The crisis over Ukraine, which threatens to escalate into a confrontation between the United States and Russia, and the even more perilous potential crisis over Taiwan, stem from conflicting goals and world views among the three leading powers in the world, the US, Russia, and China. It is in fact somewhat similar to the crises that set off the 27-year Peloponnesian War between Athens and Sparta in 431 B. C., as so ably recorded by Thucydides the Athenian, one of the founders of modern history. That crisis grew out of a general war between the Greeks and the Persians, which left the Athenians in a dominant position over much of Greece and the surrounding islands. This crisis goes back to the end of the Cold War, which left the United States in such an apparently dominant position that our foreign policy elite decided that we were now destined to rule the world. It was the George W. Bush administration that first put that policy into print in its national security strategy and attempted to implement it, with disastrous results, in the Middle East, but that view dominated the Obama administration as well and seems to rule the Biden team--which is really a third Obama administration--as well. We have never really had a national debate over this policy, although Donald Trump made very half-hearted attempts to start one, and very few Americans, I suspect, really understand our relationship to the rest of the world and where it might lead.
Some elements of the new policy have been written down--notably in the Bush II administration's national security strategy of 2002--but I don't think any official document or presidential speech has ever laid the whole thing out, the way Woodrow Wilson, Franklin Roosevelt, and Harry Truman did on the occasions of the two world wars and the Cold War. We all remember how we decided in 1989 that the fall of the Soviet Union meant the triumph of capitalist democracy and the final defeat of the alternative ideologies of the twentieth century, but despite Paul Wolfowitz's famous leaked memorandum of 1992, I believe, on the future supremacy of the United States, we do not fully understand what these events meant for our foreign policy elite. The first Gulf War, authorized by a UN Security Council resolution and carried out with almost the unanimous support the world community, seemed to validate the original hope that the UN would keep the world's peace, but in 1999, when the Security Council would not support war against what was left of Yugoslavia, the United States turned NATO into an offensive alliance. The question of NATO expansion illustrates what has happened. NATO was originally an alliance against expansion by the USSR. When the USSR collapsed and broke apart President George H. W. Bush and James Baker apparently promised not to expand it into the former Soviet empire, but Bill Clinton--a Democrat, of course--decided to do it anyway. NATO now includes, I believe, the entire former Soviet bloc with the exceptions of Serbia and Kosovo, as well as the former Soviet states of Latvia,. Lithuania, and Estonia. Defended on the basis of defending democracy, the expansion has been in fact a means of expanding the US sphere of influence to the borders of Belarus and Ukraine. Meanwhile, several of its members, such as Turkey and Hungary, have cast what democratic traditions they had aside. In another important development, the US beginning in 2001 has called on NATO members to support military initiatives in other parts of the world, such as Iraq and Afghanistan, and they have done so, turning themselves into adjuncts of US policy.
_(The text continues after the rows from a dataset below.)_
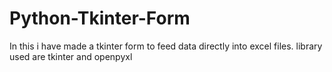 # Python-Tkinter-Form
In this i have made a tkinter form to feed data directly into excel files.
library used are tkinter and openpyxl
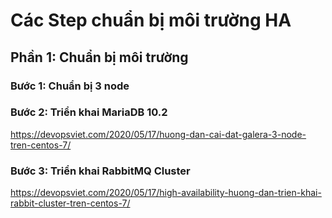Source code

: # Các Step chuẩn bị môi trường HA

## Phần 1: Chuẩn bị môi trường

### Bước 1: Chuẩn bị 3 node

### Bước 2: Triển khai MariaDB 10.2

https://devopsviet.com/2020/05/17/huong-dan-cai-dat-galera-3-node-tren-centos-7/

### Bước 3: Triển khai RabbitMQ Cluster

https://devopsviet.com/2020/05/17/high-availability-huong-dan-trien-khai-rabbit-cluster-tren-centos-7/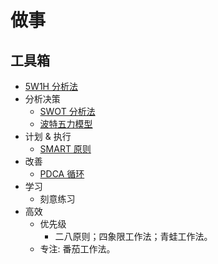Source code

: # 做事
## 工具箱
* [5W1H 分析法](tools/5w1h.md)
* 分析决策
  * [SWOT 分析法](tools/swot.md)
  * [波特五力模型](tools/porter.md)
* 计划 & 执行
  * [SMART 原则](tools/smart.md)
* 改善
  * [PDCA 循环](tools/pdca.md)
* 学习
  * 刻意练习
* 高效
  * 优先级
    * 二八原则；四象限工作法；青蛙工作法。
  * 专注: 番茄工作法。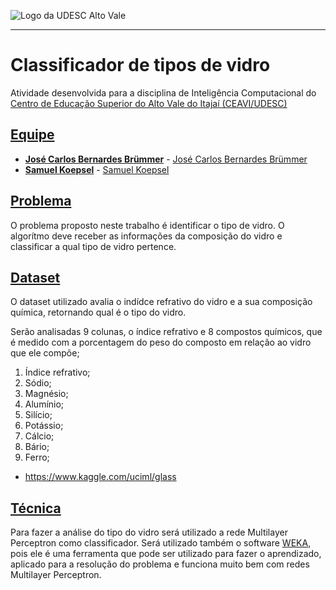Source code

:<!-- Visualizador online: https://stackedit.io/ -->
 ![Logo da UDESC Alto Vale](http://www1.udesc.br/imagens/id_submenu/2019/marca_alto_vale_horizontal_assinatura_rgb_01.jpg)

---

# Classificador de tipos de vidro

Atividade desenvolvida para a disciplina de Inteligência Computacional do [Centro de Educação Superior do Alto Vale do Itajaí (CEAVI/UDESC)](https://www.udesc.br/ceavi)

## [Equipe](#equipe)
 - [**José Carlos Bernardes Brümmer**](mailto:josecarlosb.brummer@gmail.com) - [José Carlos Bernardes Brümmer](https://github.com/jcbebr)
 - [**Samuel Koepsel**](mailto:skoepsel@hotmail.com.br) - [Samuel Koepsel](https://github.com/samuelkoepsel1)
 
## [Problema](#problema)

O problema proposto neste trabalho é identificar o tipo de vidro. O algorítmo deve receber as informações da composição do vidro e classificar a qual tipo de vidro pertence. 

## [Dataset](#dataset)
O dataset utilizado avalia o indídce refrativo do vidro e a sua composição química, retornando qual é o tipo do vidro. 

Serão analisadas 9 colunas, o índice refrativo e 8 compostos químicos, que é medido com a porcentagem do peso do composto em relação ao vidro que ele compõe;

1. Índice refrativo;
2. Sódio;
3. Magnésio;
4. Alumínio;
5. Silício;
6. Potássio;
7. Cálcio;
8. Bário;
9. Ferro;

- https://www.kaggle.com/uciml/glass

## [Técnica](#tecnica)
Para fazer a análise do tipo do vidro será utilizado a rede Multilayer Perceptron como classificador. Será utilizado também o software [WEKA](https://www.cs.waikato.ac.nz/ml/weka/), pois ele é uma ferramenta que pode ser utilizado para fazer o aprendizado, aplicado para a resolução do problema e funciona muito bem com redes Multilayer Perceptron.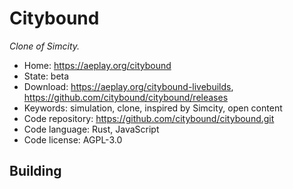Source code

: # Citybound

_Clone of Simcity._

- Home: https://aeplay.org/citybound
- State: beta
- Download: https://aeplay.org/citybound-livebuilds, https://github.com/citybound/citybound/releases
- Keywords: simulation, clone, inspired by Simcity, open content
- Code repository: https://github.com/citybound/citybound.git
- Code language: Rust, JavaScript
- Code license: AGPL-3.0

## Building
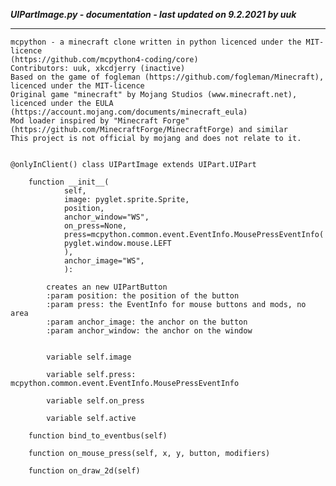 ***UIPartImage.py - documentation - last updated on 9.2.2021 by uuk***
___

    mcpython - a minecraft clone written in python licenced under the MIT-licence 
    (https://github.com/mcpython4-coding/core)
    Contributors: uuk, xkcdjerry (inactive)
    Based on the game of fogleman (https://github.com/fogleman/Minecraft), licenced under the MIT-licence
    Original game "minecraft" by Mojang Studios (www.minecraft.net), licenced under the EULA
    (https://account.mojang.com/documents/minecraft_eula)
    Mod loader inspired by "Minecraft Forge" (https://github.com/MinecraftForge/MinecraftForge) and similar
    This project is not official by mojang and does not relate to it.


    @onlyInClient() class UIPartImage extends UIPart.UIPart

        function __init__(
                self,
                image: pyglet.sprite.Sprite,
                position,
                anchor_window="WS",
                on_press=None,
                press=mcpython.common.event.EventInfo.MousePressEventInfo(
                pyglet.window.mouse.LEFT
                ),
                anchor_image="WS",
                ):
            
            creates an new UIPartButton
            :param position: the position of the button
            :param press: the EventInfo for mouse buttons and mods, no area
            :param anchor_image: the anchor on the button
            :param anchor_window: the anchor on the window


            variable self.image

            variable self.press: mcpython.common.event.EventInfo.MousePressEventInfo

            variable self.on_press

            variable self.active

        function bind_to_eventbus(self)

        function on_mouse_press(self, x, y, button, modifiers)

        function on_draw_2d(self)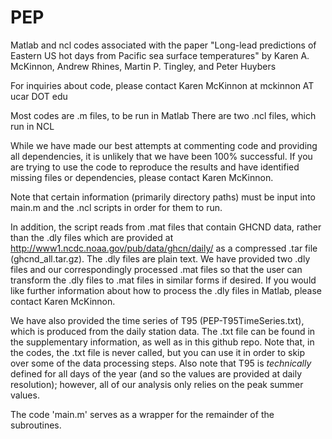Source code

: # PEP
Matlab and ncl codes associated with the paper 
"Long-lead predictions of Eastern US hot days from Pacific sea surface temperatures"
by Karen A. McKinnon, Andrew Rhines, Martin P. Tingley, and Peter Huybers

For inquiries about code, please contact Karen McKinnon at mckinnon AT ucar DOT edu

Most codes are .m files, to be run in Matlab
There are two .ncl files, which run in NCL

While we have made our best attempts at commenting code and providing all dependencies,
it is unlikely that we have been 100% successful. If you are trying to use the code to
reproduce the results and have identified missing files or dependencies, please contact 
Karen McKinnon.

Note that certain information (primarily directory paths) must be input into main.m and
the .ncl scripts in order for them to run.

In addition, the script reads from .mat files that contain GHCND data, rather than the 
.dly files which are provided at http://www1.ncdc.noaa.gov/pub/data/ghcn/daily/ as a 
compressed .tar file (ghcnd_all.tar.gz). The .dly files are plain text. We have provided
two .dly files and our correspondingly processed .mat files so that the user can transform
the .dly files to .mat files in similar forms if desired. If you would like further 
information about how to process the .dly files in Matlab, please contact Karen McKinnon.

We have also provided the time series of T95 (PEP-T95TimeSeries.txt), which is produced 
from the daily station data. The .txt file can be found in the supplementary information,
as well as in this github repo. Note that, in the codes, the .txt file is never called, 
but you can use it in order to skip over some of the data processing steps. Also note that
T95 is *technically* defined for all days of the year (and so the values are provided at
daily resolution); however, all of our analysis only relies on the peak summer values.

The code 'main.m' serves as a wrapper for the remainder of the subroutines.
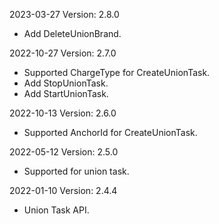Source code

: 2023-03-27 Version: 2.8.0
- Add DeleteUnionBrand.

2022-10-27 Version: 2.7.0
- Supported ChargeType for CreateUnionTask.
- Add StopUnionTask.
- Add StartUnionTask.

2022-10-13 Version: 2.6.0
- Supported AnchorId for CreateUnionTask.

2022-05-12 Version: 2.5.0
- Supported for union task.

2022-01-10 Version: 2.4.4
- Union Task API.

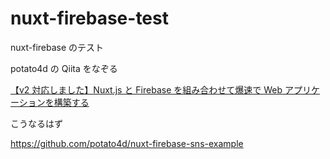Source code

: # nuxt-firebase-test

nuxt-firebase のテスト

potato4d の Qiita をなぞる

[【v2 対応しました】Nuxt.js と Firebase を組み合わせて爆速で Web アプリケーションを構築する](https://qiita.com/potato4d/items/cfddeb8732fec63cb29c)

こうなるはず

https://github.com/potato4d/nuxt-firebase-sns-example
The Iraq and Afghanistan interventions were part of the the Bush II administration's crusade to wipe out unfriendly regimes and spread democracy--the natural form of government everywhere, it claimed--in the Muslim world. These initiatives have been disastrous failures, capped by the Taliban's return to power in Afghanistan last year. The Obama administration nonetheless continued these polices in Libya, where it toppled Qaddafi's regime and created long-term chaos, and in Syria, where it decreed that Assad must go but could not secure that result despite a bloody civil war. The United States has also continued to punish hostile nations with sanctions, a tradition that goes back to the days of the Cold War. Saddam Hussein's Iraq suffered from US sanctions for 12 years before the US finally overthrew him. Iran has faced sanctions for decades--and after the Obama administration promised to lift them as part of the nuclear agreement in 2015, Donald Trump backed out of the agreement and reimposed them. Obama also decided finally to lift sanctions against Cuba that had been in place for more than half a century, but Trump reversed policy there as well. North Korea is also under sanctions because of its nuclear program, and Venezuela also faces them because it has a leftist government. Russia has also faced sanctions since it annexed Crimea in 2014.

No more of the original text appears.